■ EXERCISE
Print, from the listing below, the lines starting at the line containing "of the CMK." and ending at the line containing "to client-side encryption.", exactly as they stand, and print nothing else.

■ ENTRIES PROVIDED

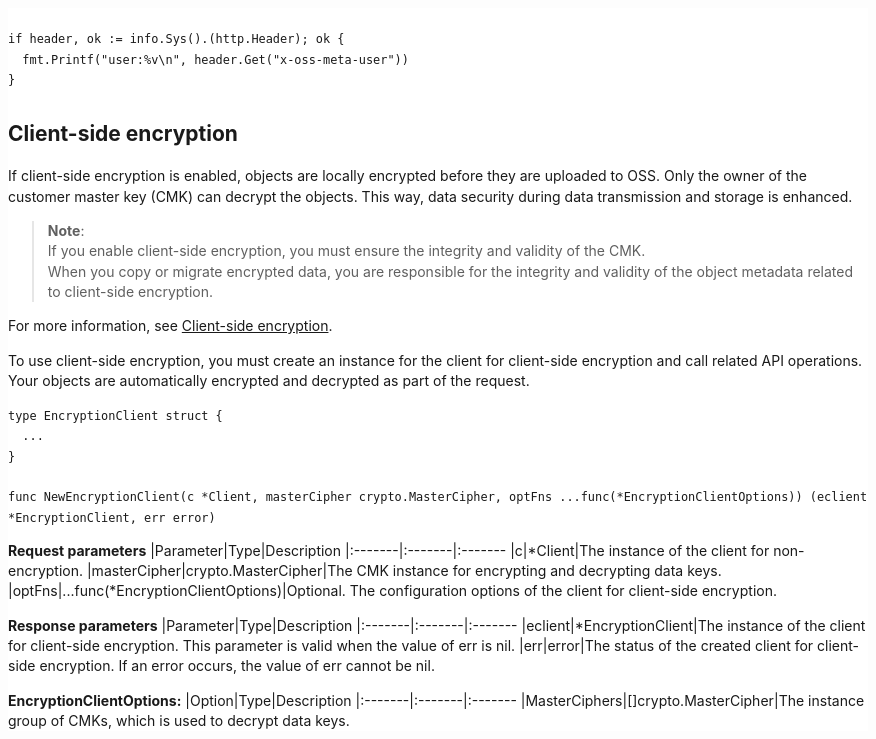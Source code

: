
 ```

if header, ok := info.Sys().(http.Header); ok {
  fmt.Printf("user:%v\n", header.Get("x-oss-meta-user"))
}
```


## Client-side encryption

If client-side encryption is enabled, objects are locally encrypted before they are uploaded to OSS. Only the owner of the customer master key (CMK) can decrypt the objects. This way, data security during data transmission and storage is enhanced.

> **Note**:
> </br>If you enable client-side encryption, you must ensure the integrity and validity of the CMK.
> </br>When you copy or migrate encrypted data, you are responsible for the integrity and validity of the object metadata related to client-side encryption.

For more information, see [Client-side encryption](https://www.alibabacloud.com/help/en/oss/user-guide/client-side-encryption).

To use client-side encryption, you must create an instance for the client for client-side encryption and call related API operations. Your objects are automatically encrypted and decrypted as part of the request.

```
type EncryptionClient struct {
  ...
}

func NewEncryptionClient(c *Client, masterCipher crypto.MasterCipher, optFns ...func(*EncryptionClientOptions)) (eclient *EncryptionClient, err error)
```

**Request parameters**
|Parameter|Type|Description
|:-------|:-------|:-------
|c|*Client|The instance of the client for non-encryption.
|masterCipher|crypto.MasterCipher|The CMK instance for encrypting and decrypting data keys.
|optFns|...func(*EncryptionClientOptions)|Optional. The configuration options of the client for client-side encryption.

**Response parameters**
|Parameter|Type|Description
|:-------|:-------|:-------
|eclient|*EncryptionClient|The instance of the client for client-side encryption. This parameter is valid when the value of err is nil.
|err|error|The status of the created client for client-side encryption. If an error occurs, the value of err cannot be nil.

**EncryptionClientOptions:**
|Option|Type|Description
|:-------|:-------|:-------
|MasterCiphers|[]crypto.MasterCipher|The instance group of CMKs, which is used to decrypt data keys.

■ ANSWER SPACE
> </br>If you enable client-side encryption, you must ensure the integrity and validity of the CMK.
> </br>When you copy or migrate encrypted data, you are responsible for the integrity and validity of the object metadata related to client-side encryption.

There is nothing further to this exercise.